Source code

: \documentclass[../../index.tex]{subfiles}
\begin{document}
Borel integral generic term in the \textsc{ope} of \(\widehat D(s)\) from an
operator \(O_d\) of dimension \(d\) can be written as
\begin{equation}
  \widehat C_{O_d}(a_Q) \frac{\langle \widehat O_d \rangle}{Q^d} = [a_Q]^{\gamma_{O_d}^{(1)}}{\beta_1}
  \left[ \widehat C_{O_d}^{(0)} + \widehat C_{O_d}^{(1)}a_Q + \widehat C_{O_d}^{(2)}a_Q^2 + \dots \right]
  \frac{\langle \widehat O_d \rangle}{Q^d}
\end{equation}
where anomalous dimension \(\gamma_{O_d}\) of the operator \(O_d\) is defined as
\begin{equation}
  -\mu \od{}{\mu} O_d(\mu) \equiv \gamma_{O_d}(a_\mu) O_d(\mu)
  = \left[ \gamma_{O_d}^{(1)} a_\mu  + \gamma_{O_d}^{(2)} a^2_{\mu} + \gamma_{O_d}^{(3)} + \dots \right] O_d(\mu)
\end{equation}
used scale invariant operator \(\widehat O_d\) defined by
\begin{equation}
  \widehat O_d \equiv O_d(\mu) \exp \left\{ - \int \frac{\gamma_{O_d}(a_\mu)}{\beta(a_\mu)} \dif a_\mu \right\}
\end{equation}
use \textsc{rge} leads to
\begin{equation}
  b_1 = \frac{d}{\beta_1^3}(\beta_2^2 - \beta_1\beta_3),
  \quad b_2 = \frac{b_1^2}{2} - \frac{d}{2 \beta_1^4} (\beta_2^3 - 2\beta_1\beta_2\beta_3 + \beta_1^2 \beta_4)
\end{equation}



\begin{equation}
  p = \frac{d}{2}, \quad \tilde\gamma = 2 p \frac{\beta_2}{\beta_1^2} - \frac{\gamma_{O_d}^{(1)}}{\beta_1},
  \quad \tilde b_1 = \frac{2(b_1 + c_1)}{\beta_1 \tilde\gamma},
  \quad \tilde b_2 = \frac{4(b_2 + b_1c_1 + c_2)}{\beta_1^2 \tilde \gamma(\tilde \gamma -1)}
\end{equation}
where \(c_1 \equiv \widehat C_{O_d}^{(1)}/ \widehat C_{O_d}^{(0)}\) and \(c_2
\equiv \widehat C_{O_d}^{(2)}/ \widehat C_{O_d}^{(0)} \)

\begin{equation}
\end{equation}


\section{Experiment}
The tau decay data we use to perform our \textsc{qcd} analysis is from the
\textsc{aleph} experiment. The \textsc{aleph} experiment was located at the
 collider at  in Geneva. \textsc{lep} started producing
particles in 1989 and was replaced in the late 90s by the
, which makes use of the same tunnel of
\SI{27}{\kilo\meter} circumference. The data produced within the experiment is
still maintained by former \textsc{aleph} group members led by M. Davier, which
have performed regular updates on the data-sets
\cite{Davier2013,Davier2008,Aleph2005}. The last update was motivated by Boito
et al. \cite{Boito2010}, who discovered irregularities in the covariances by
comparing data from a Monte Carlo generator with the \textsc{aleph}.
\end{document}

> WORK ITEM:
Copy, from the lines above, each one that holds "tilde".

> REPLY TO THE EXERCISE:
  p = \frac{d}{2}, \quad \tilde\gamma = 2 p \frac{\beta_2}{\beta_1^2} - \frac{\gamma_{O_d}^{(1)}}{\beta_1},
  \quad \tilde b_1 = \frac{2(b_1 + c_1)}{\beta_1 \tilde\gamma},
  \quad \tilde b_2 = \frac{4(b_2 + b_1c_1 + c_2)}{\beta_1^2 \tilde \gamma(\tilde \gamma -1)}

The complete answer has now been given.